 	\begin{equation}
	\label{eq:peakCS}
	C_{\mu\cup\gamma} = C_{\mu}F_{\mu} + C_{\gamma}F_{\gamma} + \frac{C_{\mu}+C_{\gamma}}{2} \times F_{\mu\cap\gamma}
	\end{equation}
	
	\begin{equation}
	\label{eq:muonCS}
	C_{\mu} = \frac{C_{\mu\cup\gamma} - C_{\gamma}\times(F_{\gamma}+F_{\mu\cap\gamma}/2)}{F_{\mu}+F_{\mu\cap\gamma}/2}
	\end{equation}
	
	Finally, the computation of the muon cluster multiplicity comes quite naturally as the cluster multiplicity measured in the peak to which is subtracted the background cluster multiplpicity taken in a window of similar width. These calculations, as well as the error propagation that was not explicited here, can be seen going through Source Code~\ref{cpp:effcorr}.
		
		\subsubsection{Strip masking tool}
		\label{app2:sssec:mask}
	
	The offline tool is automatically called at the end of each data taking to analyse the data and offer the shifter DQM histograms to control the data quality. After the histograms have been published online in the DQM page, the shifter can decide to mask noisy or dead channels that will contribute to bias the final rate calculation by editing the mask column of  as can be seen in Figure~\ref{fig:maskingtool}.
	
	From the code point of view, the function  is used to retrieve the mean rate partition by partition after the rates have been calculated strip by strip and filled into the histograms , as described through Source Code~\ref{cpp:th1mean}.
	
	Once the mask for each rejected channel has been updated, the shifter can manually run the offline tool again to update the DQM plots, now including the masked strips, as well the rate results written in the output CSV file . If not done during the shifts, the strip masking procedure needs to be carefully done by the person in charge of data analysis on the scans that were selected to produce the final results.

+---+

In the lines above, find the word "data" and copy each line that contains it.

	The offline tool is automatically called at the end of each data taking to analyse the data and offer the shifter DQM histograms to control the data quality. After the histograms have been published online in the DQM page, the shifter can decide to mask noisy or dead channels that will contribute to bias the final rate calculation by editing the mask column of  as can be seen in Figure~\ref{fig:maskingtool}.
	Once the mask for each rejected channel has been updated, the shifter can manually run the offline tool again to update the DQM plots, now including the masked strips, as well the rate results written in the output CSV file . If not done during the shifts, the strip masking procedure needs to be carefully done by the person in charge of data analysis on the scans that were selected to produce the final results.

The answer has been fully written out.